If the expected returns on stocks were constant then the EMH and the DDM would imply that when dividend yields were low, subsequent dividend growth should be high and vice versa. With increased data availability and advances in data and computing, Professors John Campbell and Bob Shiller in the 1980s and 90s tested this. The surprising result was that when the dividend yield on the S&P500 was high, dividend growth was also subsequently high. Instead a low dividend yields forecast that returns were likely to be low instead.
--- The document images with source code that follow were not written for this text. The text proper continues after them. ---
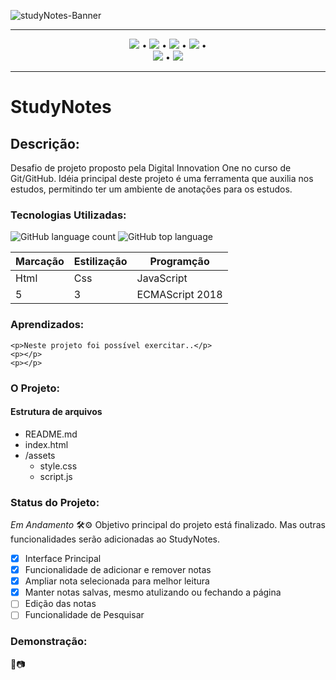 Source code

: ![studyNotes-Banner](https://user-images.githubusercontent.com/98659450/179372037-b17838a9-836f-4666-b9a8-c161d2775008.png)


***
<div align="center">

 [![](https://img.shields.io/badge/🔗-Sobre-blue)](#Descrição) • [![](https://img.shields.io/badge/🔗-Tecnologias%20Utilizadas-blue)](#Tecnologias-Utilizadas) • [![](https://img.shields.io/badge/🔗-Objetivos-blue)](#Aprendizados) • [![](https://img.shields.io/badge/🔗-O%20Projeto-blue)](#O-Projeto) •  
 [![](https://img.shields.io/badge/🔗-Status-blue)](#Status-do-Projeto) • [![](https://img.shields.io/badge/🔗-Demonstração-blue)](#Demonstração) 

</div>

***
# StudyNotes
## Descrição: 
<p>Desafio de projeto proposto pela Digital Innovation One no curso de Git/GitHub. Idéia principal deste projeto é uma ferramenta que auxilia nos estudos, permitindo ter um ambiente de anotações para os estudos.</p>

 ### Tecnologias Utilizadas:
 ![GitHub language count](https://img.shields.io/github/languages/count/JessicaSaantos/Desafio-DIO?style=plastic)
 ![GitHub top language](https://img.shields.io/github/languages/top/JessicaSaantos/Desafio-DIO?style=plastic)
 
Marcação | Estilização | Programção
---|---|---
Html | Css | JavaScript
5 | 3 | ECMAScript 2018

### Aprendizados: 

    <p>Neste projeto foi possível exercitar..</p>
    <p></p>
    <p></p>
### O Projeto:
#### Estrutura de arquivos

* README.md
* index.html
* /assets
    - style.css
    - script.js

### Status do Projeto: 
*Em Andamento* 🛠️⚙️
Objetivo principal do projeto está finalizado. Mas outras funcionalidades serão adicionadas ao StudyNotes.
 - [x] Interface Principal
 - [x] Funcionalidade de adicionar e remover notas
 - [x] Ampliar nota selecionada para melhor leitura
 - [x] Manter notas salvas, mesmo atulizando ou fechando a página
 - [ ] Edição das notas
 - [ ] Funcionalidade de Pesquisar
 ### Demonstração: 
 🎥📷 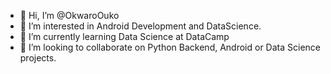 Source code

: - 👋 Hi, I’m @OkwaroOuko
- 👀 I’m interested in Android Development and DataScience.
- 🌱 I’m currently learning Data Science at DataCamp
- 💞️ I’m looking to collaborate on Python Backend, Android or Data Science projects.

<!---
OkwaroOuko/OkwaroOuko is a ✨ special ✨ repository because its `README.md` (this file) appears on your GitHub profile.
You can click the Preview link to take a look at your changes.
--->
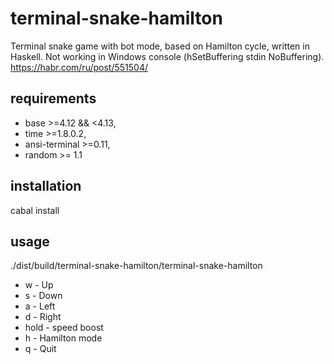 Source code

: # terminal-snake-hamilton
Terminal snake game with bot mode, based on Hamilton cycle, written in Haskell.
Not working in Windows console (hSetBuffering stdin NoBuffering).
https://habr.com/ru/post/551504/
## requirements
* base >=4.12 && <4.13,
* time >=1.8.0.2,
* ansi-terminal >=0.11,
* random >= 1.1
## installation
cabal install
## usage
./dist/build/terminal-snake-hamilton/terminal-snake-hamilton

* w - Up
* s - Down
* a - Left
* d - Right
* hold - speed boost
* h - Hamilton mode
* q - Quit
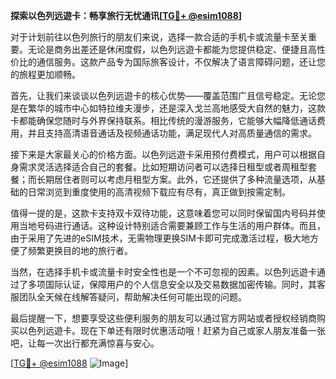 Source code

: **探索以色列远遊卡：畅享旅行无忧通讯[[TG💪+ @esim1088](https://t.me/s/esim1088)]**

对于计划前往以色列旅行的朋友们来说，选择一款合适的手机卡或流量卡至关重要。无论是商务出差还是休闲度假，以色列远遊卡都能为您提供稳定、便捷且高性价比的通信服务。这款产品专为国际旅客设计，不仅解决了语言障碍问题，还让您的旅程更加顺畅。

首先，让我们来谈谈以色列远遊卡的核心优势——覆盖范围广且信号稳定。无论您是在繁华的城市中心如特拉维夫漫步，还是深入戈兰高地感受大自然的魅力，这款卡都能确保您随时与外界保持联系。相比传统的漫游服务，它能够大幅降低通话费用，并且支持高清语音通话及视频通话功能，满足现代人对高质量通信的需求。

接下来是大家最关心的价格方面。以色列远遊卡采用预付费模式，用户可以根据自身需求灵活选择适合自己的套餐。比如短期访问者可以选择日租型或者周租型套餐；而长期居住者则可以考虑月租型方案。此外，它还提供了多种流量选项，从基础的日常浏览到重度使用的高清视频下载应有尽有，真正做到按需定制。

值得一提的是，这款卡支持双卡双待功能，这意味着您可以同时保留国内号码并使用当地号码进行通话。这种设计特别适合需要兼顾工作与生活的用户群体。而且，由于采用了先进的eSIM技术，无需物理更换SIM卡即可完成激活过程，极大地方便了频繁更换目的地的旅行者。

当然，在选择手机卡或流量卡时安全性也是一个不可忽视的因素。以色列远遊卡通过了多项国际认证，保障用户的个人信息安全以及交易数据加密传输。同时，其客服团队全天候在线解答疑问，帮助解决任何可能出现的问题。

最后提醒一下，想要享受这些便利服务的朋友可以通过官方网站或者授权经销商购买以色列远遊卡。现在下单还有限时优惠活动哦！赶紧为自己或家人朋友准备一张吧，让每一次出行都充满惊喜与安心。

[[TG💪+ @esim1088](https://t.me/s/esim1088) ![Image](https://i.postimg.cc/4NQfJmqS/Snipaste-2025-05-13-00-14-12.png)] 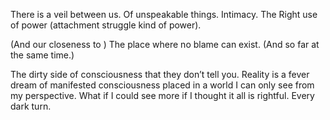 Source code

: There is a veil between us. Of unspeakable things. Intimacy. The Right use of power (attachment struggle kind of power). 

(And our closeness to ) The place where no blame can exist. (And so far at the same time.) 

The dirty side of consciousness that they don’t tell you. Reality is a fever dream of manifested consciousness placed in a world I can only see from my perspective. What if I could see more if I thought it all is rightful. Every dark turn.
More robust indicators of value

Despite its academic literature dominance, the dividend yield is far from perfect. Changes in the payout ratio can change the equilibrium dividend yield and distort the message. We thus need to consider more appropriate measures that have sound fundamental principles such as simplicity; consistency with economic theory; measurability; stability and forecasting power.

Probably one of the most popular methods of calculating value is the Cyclically Adjusted Price-Earnings Ratio (CAPE ratio), which recognises that earnings are in some respects a better indicator of value than dividends. Retained earnings are also important to value as they help grow the business and provide the ability to higher dividends in the future. However, without some form of cyclical adjustment it could end up give misleading signals: no one would claim that the stock market was valueless if in the depths of the recession earnings in aggregate are negative. CAPE was originally developed by Ben Graham and David Dodd in their seminal work Security Analysis. Bob Shiller then highlighted this ratio in 1999 when it suggested that the US stock market was at the most expensive it had ever been.

Chart 1: Annualised Subsequent 10 Year Real Returns on the S&P 500 versus the level predicted by the CAPE Ratio and a Simple Trailing P/E 

The current level for Shiller's CAPE doesn't suggest particularly exciting returns from equities over the next 10 years, with returns forecast to be around 2%. This still suggests real returns better than can be achieved on index-linked instruments such as US Treasury Inflation Protected Securities (TIPS), where the yield is currently only 0.46%.

We have found that the best performing variable is perhaps the least well known: a monthly proxy for the q ratio. The q ratio is a measure of the total market value to the net worth of companies.

Chart 2: Annualised Subsequent 10 Year Real Returns on the S&P 500 V Returns Predicted by q Ratio 

Unfortunately q doesn't suggest a good outlook for the US equity market suggesting that returns will be not much more than 1% in real terms.

Today's reality and the need for focused insight

All valuation models can be criticised – if they weren't, consensus would rapidly converge on the best model. However, we shouldn't ignore the message from those measures which are empirically and theoretically robust. Unfortunately current valuation suggest that real returns on the S&P are likely to between 1% and 5%, over the next 10 years. This might seem low, but must be put into the context of low returns achievable on other fixed income instruments.

We must therefore look beyond the US market. Other equity markets look more attractive, particularly in India and Africa. We have also identified opportunities in alternative assets such as infrastructure where prospective returns versus US equities are higher despite greater certainty about futures cashflows.

Whilst it is not our central scenario, the more robust indicators of value are starting to look high and the chances of a correction to equity prices are starting to grow, albeit from low levels. The subdued volatility in equity markets that we have enjoyed over the last few years may soon be coming to an end.